*PROBLEM REQUIREMENTS*
If a line in the listing below includes the word "vector", pick it out.

******

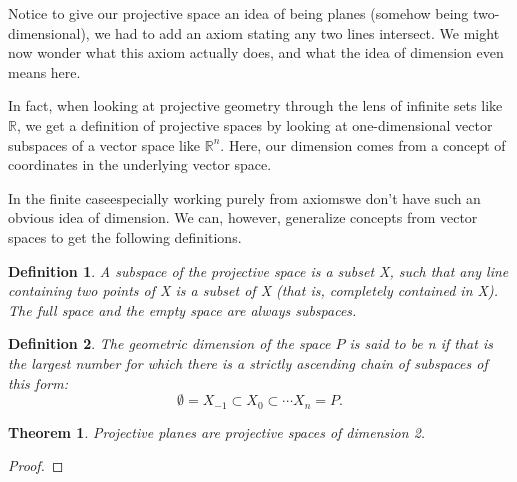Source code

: \documentclass[12pt]{article}
\newtheorem{theorem}{Theorem}
\newtheorem{definition}{Definition}
\begin{document}

    Notice to give our projective space an idea of being planes (somehow being two-dimensional), we had to add an axiom stating any two lines intersect.
    We might now wonder what this axiom actually does, and what the idea of dimension even means here.

    In fact, when looking at projective geometry through the lens of infinite sets like $\mathbb{R}$,
    we get a definition of projective spaces by looking at one-dimensional vector subspaces of a vector space like $\mathbb{R}^n$.\cite{weisstein_projective_nodate}
    Here, our dimension comes from a concept of coordinates in the underlying vector space.

    In the finite case\textemdash especially working purely from axioms\textemdash we don't have such an obvious idea of dimension.
    We can, however, generalize concepts from vector spaces to get the following definitions.\cite{noauthor_projective_2024,beutelspacher_projective_2000}

    \begin{definition}
        A subspace of the projective space is a subset X, such that any line containing two points of X is a subset of X (that is, completely contained in X).
        The full space and the empty space are always subspaces.
    \end{definition}

    \begin{definition}
        The geometric dimension of the space $P$ is said to be n if that is the largest number for which there is a strictly ascending chain of subspaces of this form:
        \[\emptyset = X_{-1}\subset X_{0}\subset \cdots X_{n}=P.\]
    \end{definition}

    \begin{theorem}
        Projective planes are projective spaces of dimension 2.
    \end{theorem}

    \begin{proof}
    \end{proof}

\end{document}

******

*YOUR SOLUTION*
    we get a definition of projective spaces by looking at one-dimensional vector subspaces of a vector space like $\mathbb{R}^n$.\cite{weisstein_projective_nodate}
    Here, our dimension comes from a concept of coordinates in the underlying vector space.
    We can, however, generalize concepts from vector spaces to get the following definitions.\cite{noauthor_projective_2024,beutelspacher_projective_2000}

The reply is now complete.